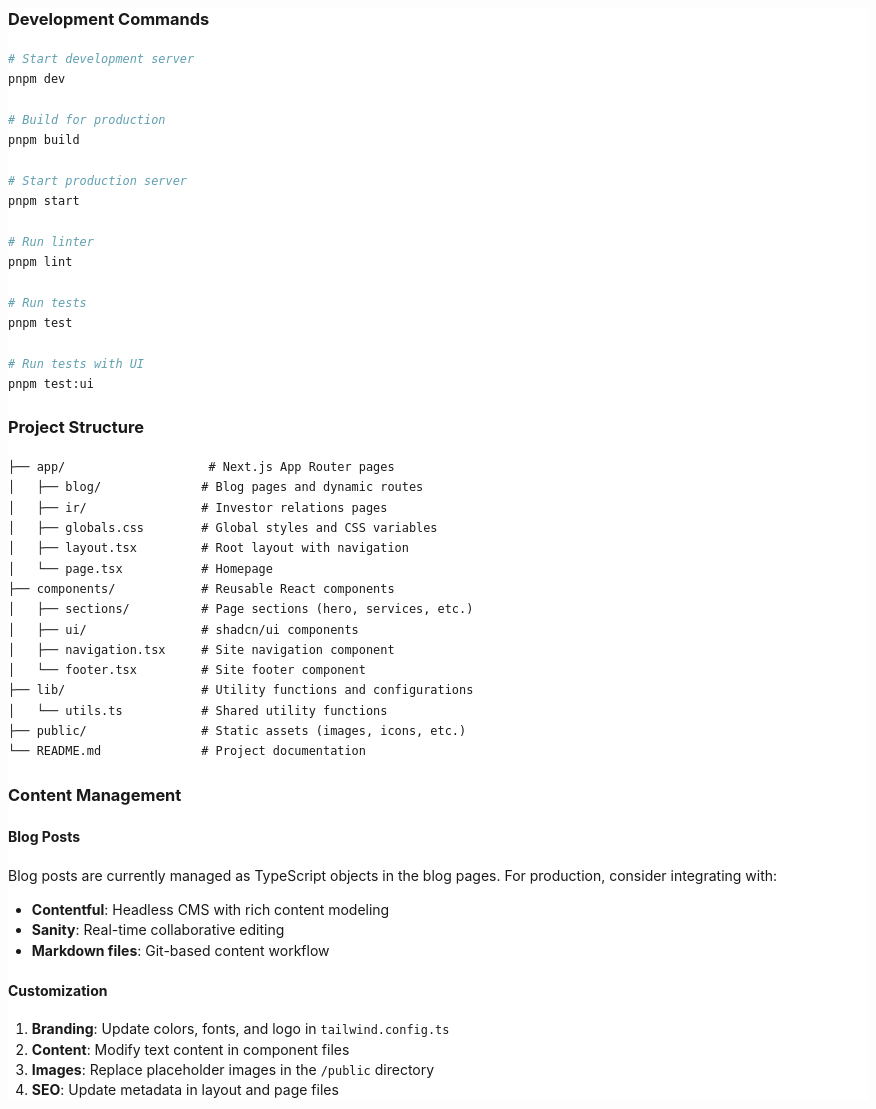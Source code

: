 ### Development Commands
```bash
# Start development server
pnpm dev

# Build for production
pnpm build

# Start production server
pnpm start

# Run linter
pnpm lint

# Run tests
pnpm test

# Run tests with UI
pnpm test:ui
```

### Project Structure
```
├── app/                    # Next.js App Router pages
│   ├── blog/              # Blog pages and dynamic routes
│   ├── ir/                # Investor relations pages
│   ├── globals.css        # Global styles and CSS variables
│   ├── layout.tsx         # Root layout with navigation
│   └── page.tsx           # Homepage
├── components/            # Reusable React components
│   ├── sections/          # Page sections (hero, services, etc.)
│   ├── ui/                # shadcn/ui components
│   ├── navigation.tsx     # Site navigation component
│   └── footer.tsx         # Site footer component
├── lib/                   # Utility functions and configurations
│   └── utils.ts           # Shared utility functions
├── public/                # Static assets (images, icons, etc.)
└── README.md              # Project documentation
```

### Content Management

#### Blog Posts
Blog posts are currently managed as TypeScript objects in the blog pages. For production, consider integrating with:
- **Contentful**: Headless CMS with rich content modeling
- **Sanity**: Real-time collaborative editing
- **Markdown files**: Git-based content workflow

#### Customization
1. **Branding**: Update colors, fonts, and logo in `tailwind.config.ts`
2. **Content**: Modify text content in component files
3. **Images**: Replace placeholder images in the `/public` directory
4. **SEO**: Update metadata in layout and page files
◇ ◇ ◇
EXERCISE BRIEF
Please write out, exactly as they appear, the lines from the line containing "2. **Content**: Modify" through the last line of the records above, both included.

EXPECTED ANSWER
2. **Content**: Modify text content in component files
3. **Images**: Replace placeholder images in the `/public` directory
4. **SEO**: Update metadata in layout and page files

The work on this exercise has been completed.